Troops And State Department Help Iraqi Feed Mill Owner
May 23, 2008
Until recently, a feed mill in Sayafiyah, Iraq had to be shut down, due to insurgent activity in the community. It was unsafe for him and his employees to come to work. Recently though, the owner of the feed mill received a US State Department micro-grant to get his business back up and going.
“We always had to stay in our house,” Thamer Hussain Kashkool said, adding that the insurgents had stolen the mill’s motor.
Because most of the insurgents and extremists have been driven out of the area, the community is much safer, allowing Troops to concentrate on aiding the residents in the area to begin focusing on rebuilding. The economy in the area is mostly agricultural based, thus making it important to have the feed mill operational. One of the main purposes of the feed mill is to provide feed for area chicken farmers.
“We have a chicken coop ready to be stocked with 30,000 chicks,” Mike Stevens, Baghdad 7 Embedded Provincial Reconstruction Team agricultural advisor said. “We need this mill so we can stock the coops. The farmers need the mill to feed their chicks.”
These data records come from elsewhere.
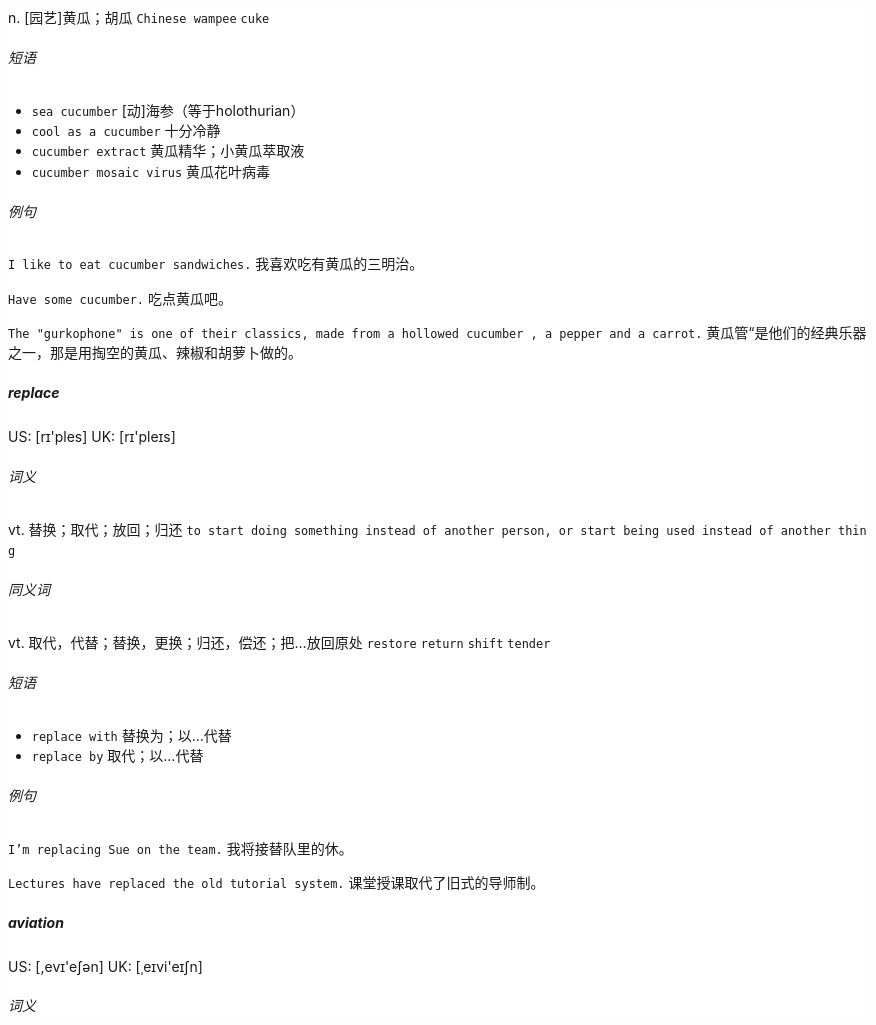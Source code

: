 n. [园艺]黄瓜；胡瓜
`Chinese wampee` `cuke`


###### 短语

- `sea cucumber` [动]海参（等于holothurian）
- `cool as a cucumber` 十分冷静
- `cucumber extract` 黄瓜精华；小黄瓜萃取液
- `cucumber mosaic virus` 黄瓜花叶病毒

###### 例句

`I like to eat cucumber sandwiches.`
我喜欢吃有黄瓜的三明治。

`Have some cucumber.`
吃点黄瓜吧。

`The "gurkophone" is one of their classics, made from a hollowed cucumber , a pepper and a carrot.`
黄瓜管“是他们的经典乐器之一，那是用掏空的黄瓜、辣椒和胡萝卜做的。


##### replace

US: [rɪ'ples]
UK: [rɪ'pleɪs]

###### 词义

vt. 替换；取代；放回；归还
`to start doing something instead of another person, or start being used instead of another thing`

###### 同义词

vt. 取代，代替；替换，更换；归还，偿还；把…放回原处
`restore` `return` `shift` `tender`


###### 短语

- `replace with` 替换为；以…代替
- `replace by` 取代；以…代替

###### 例句

`I’m replacing Sue on the team.`
我将接替队里的休。

`Lectures have replaced the old tutorial system.`
课堂授课取代了旧式的导师制。


##### aviation

US: [,evɪ'eʃən]
UK: [ˌeɪvi'eɪʃn]

###### 词义
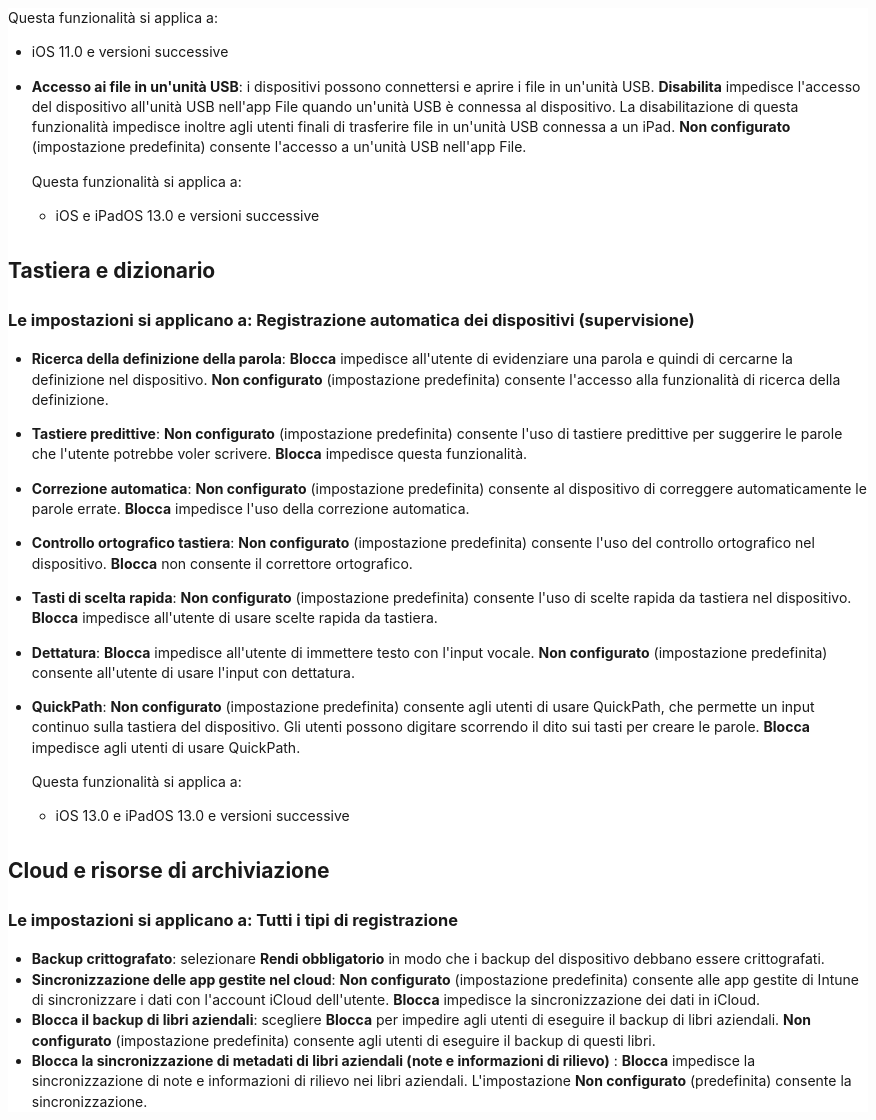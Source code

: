   Questa funzionalità si applica a:  
  - iOS 11.0 e versioni successive

- **Accesso ai file in un'unità USB**: i dispositivi possono connettersi e aprire i file in un'unità USB. **Disabilita** impedisce l'accesso del dispositivo all'unità USB nell'app File quando un'unità USB è connessa al dispositivo. La disabilitazione di questa funzionalità impedisce inoltre agli utenti finali di trasferire file in un'unità USB connessa a un iPad. **Non configurato** (impostazione predefinita) consente l'accesso a un'unità USB nell'app File.

  Questa funzionalità si applica a:  
  - iOS e iPadOS 13.0 e versioni successive

## <a name="keyboard-and-dictionary"></a>Tastiera e dizionario

### <a name="settings-apply-to-automated-device-enrollment-supervised"></a>Le impostazioni si applicano a: Registrazione automatica dei dispositivi (supervisione)

- **Ricerca della definizione della parola**: **Blocca** impedisce all'utente di evidenziare una parola e quindi di cercarne la definizione nel dispositivo. **Non configurato** (impostazione predefinita) consente l'accesso alla funzionalità di ricerca della definizione.
- **Tastiere predittive**: **Non configurato** (impostazione predefinita) consente l'uso di tastiere predittive per suggerire le parole che l'utente potrebbe voler scrivere. **Blocca** impedisce questa funzionalità.
- **Correzione automatica**: **Non configurato** (impostazione predefinita) consente al dispositivo di correggere automaticamente le parole errate. **Blocca** impedisce l'uso della correzione automatica.
- **Controllo ortografico tastiera**: **Non configurato** (impostazione predefinita) consente l'uso del controllo ortografico nel dispositivo. **Blocca** non consente il correttore ortografico.
- **Tasti di scelta rapida**: **Non configurato** (impostazione predefinita) consente l'uso di scelte rapida da tastiera nel dispositivo. **Blocca** impedisce all'utente di usare scelte rapida da tastiera.
- **Dettatura**: **Blocca** impedisce all'utente di immettere testo con l'input vocale. **Non configurato** (impostazione predefinita) consente all'utente di usare l'input con dettatura.
- **QuickPath**: **Non configurato** (impostazione predefinita) consente agli utenti di usare QuickPath, che permette un input continuo sulla tastiera del dispositivo. Gli utenti possono digitare scorrendo il dito sui tasti per creare le parole. **Blocca** impedisce agli utenti di usare QuickPath. 

  Questa funzionalità si applica a:  
  - iOS 13.0 e iPadOS 13.0 e versioni successive

## <a name="cloud-and-storage"></a>Cloud e risorse di archiviazione

### <a name="settings-apply-to-all-enrollment-types"></a>Le impostazioni si applicano a: Tutti i tipi di registrazione

- **Backup crittografato**: selezionare **Rendi obbligatorio** in modo che i backup del dispositivo debbano essere crittografati.
- **Sincronizzazione delle app gestite nel cloud**: **Non configurato** (impostazione predefinita) consente alle app gestite di Intune di sincronizzare i dati con l'account iCloud dell'utente. **Blocca** impedisce la sincronizzazione dei dati in iCloud.
- **Blocca il backup di libri aziendali**: scegliere **Blocca** per impedire agli utenti di eseguire il backup di libri aziendali. **Non configurato** (impostazione predefinita) consente agli utenti di eseguire il backup di questi libri.
- **Blocca la sincronizzazione di metadati di libri aziendali (note e informazioni di rilievo)** : **Blocca** impedisce la sincronizzazione di note e informazioni di rilievo nei libri aziendali. L'impostazione **Non configurato** (predefinita) consente la sincronizzazione.
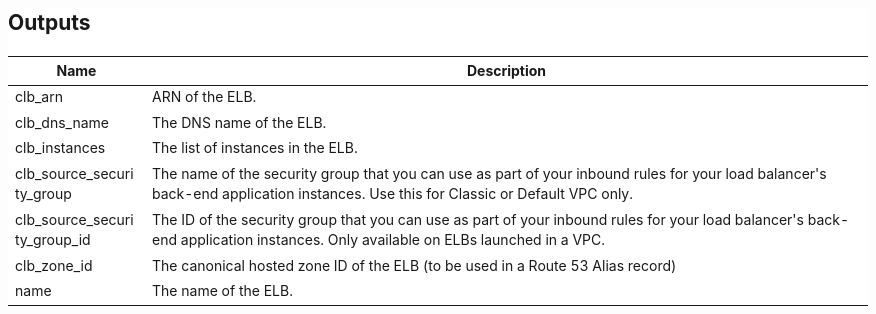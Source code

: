 ## Outputs

| Name | Description |
|------|-------------|
| clb\_arn | ARN of the ELB. |
| clb\_dns\_name | The DNS name of the ELB. |
| clb\_instances | The list of instances in the ELB. |
| clb\_source\_security\_group | The name of the security group that you can use as part of your inbound rules for your load balancer's back-end application instances. Use this for Classic or Default VPC only. |
| clb\_source\_security\_group\_id | The ID of the security group that you can use as part of your inbound rules for your load balancer's back-end application instances. Only available on ELBs launched in a VPC. |
| clb\_zone\_id | The canonical hosted zone ID of the ELB (to be used in a Route 53 Alias record) |
| name | The name of the ELB. |
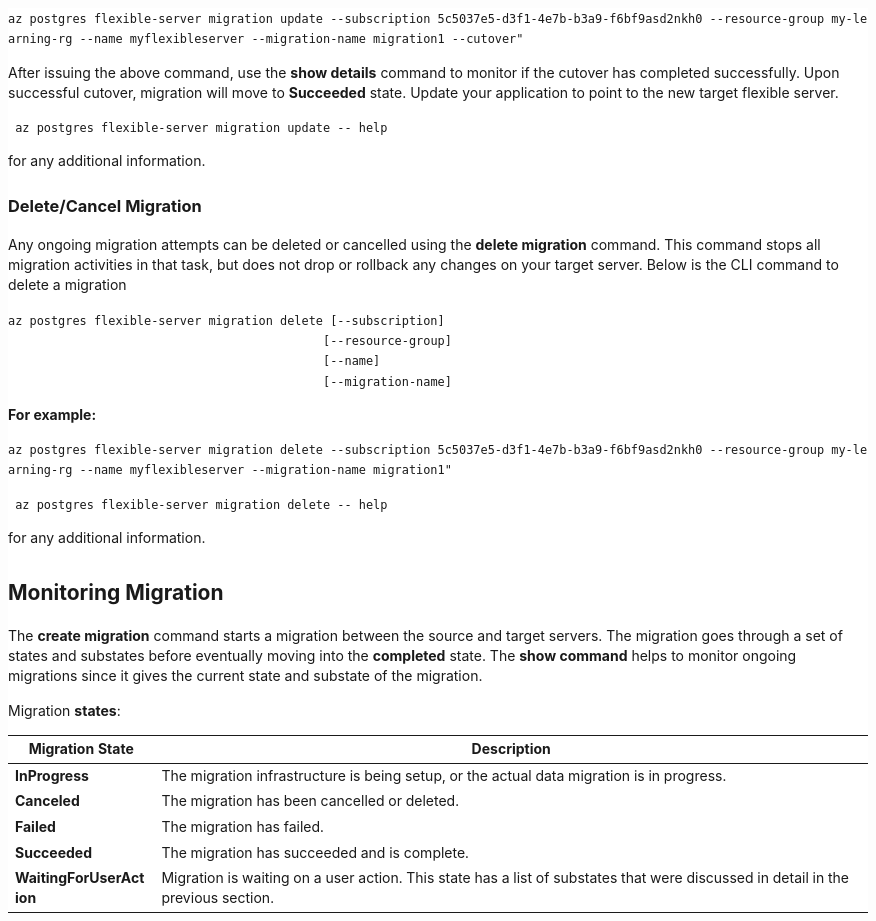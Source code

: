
 ```azurecli-interactive
az postgres flexible-server migration update --subscription 5c5037e5-d3f1-4e7b-b3a9-f6bf9asd2nkh0 --resource-group my-learning-rg --name myflexibleserver --migration-name migration1 --cutover"
```

After issuing the above command, use the **show details** command to monitor if the cutover has completed successfully. Upon successful cutover, migration will move to **Succeeded** state. Update your application to point to the new target flexible server.

```azurecli-interactive
 az postgres flexible-server migration update -- help
 ```

for any additional information.

### Delete/Cancel Migration

Any ongoing migration attempts can be deleted or cancelled using the **delete migration** command. This command stops all migration activities in that task, but does not drop or rollback any changes on your target server. Below is the CLI command to delete a migration

```azurecli
az postgres flexible-server migration delete [--subscription]
                                            [--resource-group]
                                            [--name]  
                                            [--migration-name]
```

**For example:**

```azurecli-interactive
az postgres flexible-server migration delete --subscription 5c5037e5-d3f1-4e7b-b3a9-f6bf9asd2nkh0 --resource-group my-learning-rg --name myflexibleserver --migration-name migration1"
```

```azurecli-interactive
 az postgres flexible-server migration delete -- help
 ```

for any additional information.

## Monitoring Migration

The **create migration** command starts a migration between the source and target servers. The migration goes through a set of states and substates before eventually moving into the **completed** state. The **show command** helps to monitor ongoing migrations since it gives the current state and substate of the migration.

Migration **states**:

| Migration State | Description |
| ---- | ---- |
| **InProgress** | The migration infrastructure is being setup, or the actual data migration is in progress. |
| **Canceled** | The migration has been cancelled or deleted. |
| **Failed** | The migration has failed. |
| **Succeeded** | The migration has succeeded and is complete. |
| **WaitingForUserAction** | Migration is waiting on a user action. This state has a list of substates that were discussed in detail in the previous section. |
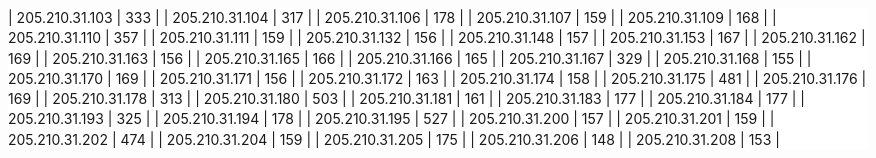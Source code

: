 | 205.210.31.103 | 333 |
| 205.210.31.104 | 317 |
| 205.210.31.106 | 178 |
| 205.210.31.107 | 159 |
| 205.210.31.109 | 168 |
| 205.210.31.110 | 357 |
| 205.210.31.111 | 159 |
| 205.210.31.132 | 156 |
| 205.210.31.148 | 157 |
| 205.210.31.153 | 167 |
| 205.210.31.162 | 169 |
| 205.210.31.163 | 156 |
| 205.210.31.165 | 166 |
| 205.210.31.166 | 165 |
| 205.210.31.167 | 329 |
| 205.210.31.168 | 155 |
| 205.210.31.170 | 169 |
| 205.210.31.171 | 156 |
| 205.210.31.172 | 163 |
| 205.210.31.174 | 158 |
| 205.210.31.175 | 481 |
| 205.210.31.176 | 169 |
| 205.210.31.178 | 313 |
| 205.210.31.180 | 503 |
| 205.210.31.181 | 161 |
| 205.210.31.183 | 177 |
| 205.210.31.184 | 177 |
| 205.210.31.193 | 325 |
| 205.210.31.194 | 178 |
| 205.210.31.195 | 527 |
| 205.210.31.200 | 157 |
| 205.210.31.201 | 159 |
| 205.210.31.202 | 474 |
| 205.210.31.204 | 159 |
| 205.210.31.205 | 175 |
| 205.210.31.206 | 148 |
| 205.210.31.208 | 153 |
When the mill wasn’t operational, farmers had to travel to Baghdad to buy feed for their animals. Insurgents are still implanting roadside bombs on some roads, and Stevens felt it was important to avoid making the farmers travel so far to obtain feed for their chickens. With the State Department’s micro-grant, Kashkool is able to get his business operational and provide the local farmers with feed, thus doing away with the need to travel the roads to Baghdad to obtain the feed. With the local mill operational, jobs will also be created.
“We give them money to start, and then encourage them to get loans from the Ministry of Agriculture to cover the rest, so we have Iraqis using Iraqi money,” Stevens explained.
Kashkool plans to use the grant money to repair damages to the mill’s roof caused by the insurgents, purchase a new generator, motor and different types of seeds. Besides producing feed for chickens, the mill also will produce feed for other livestock and eventually for fish as well. According to Kashkool, once the mill is fully operational, he will be able to employ at least 14 people in his business.
I’m sure it’s great to watch as communities in Iraq start becoming revilatlized and businesses either reopen or new ones are started. These types of things, though they may seems small and inconsequential to us, mean a lot to the Iraqi people and send them a clear message that our country isn’t going to just walk away and leave their communities in shambles, with no viable businesses or means of support.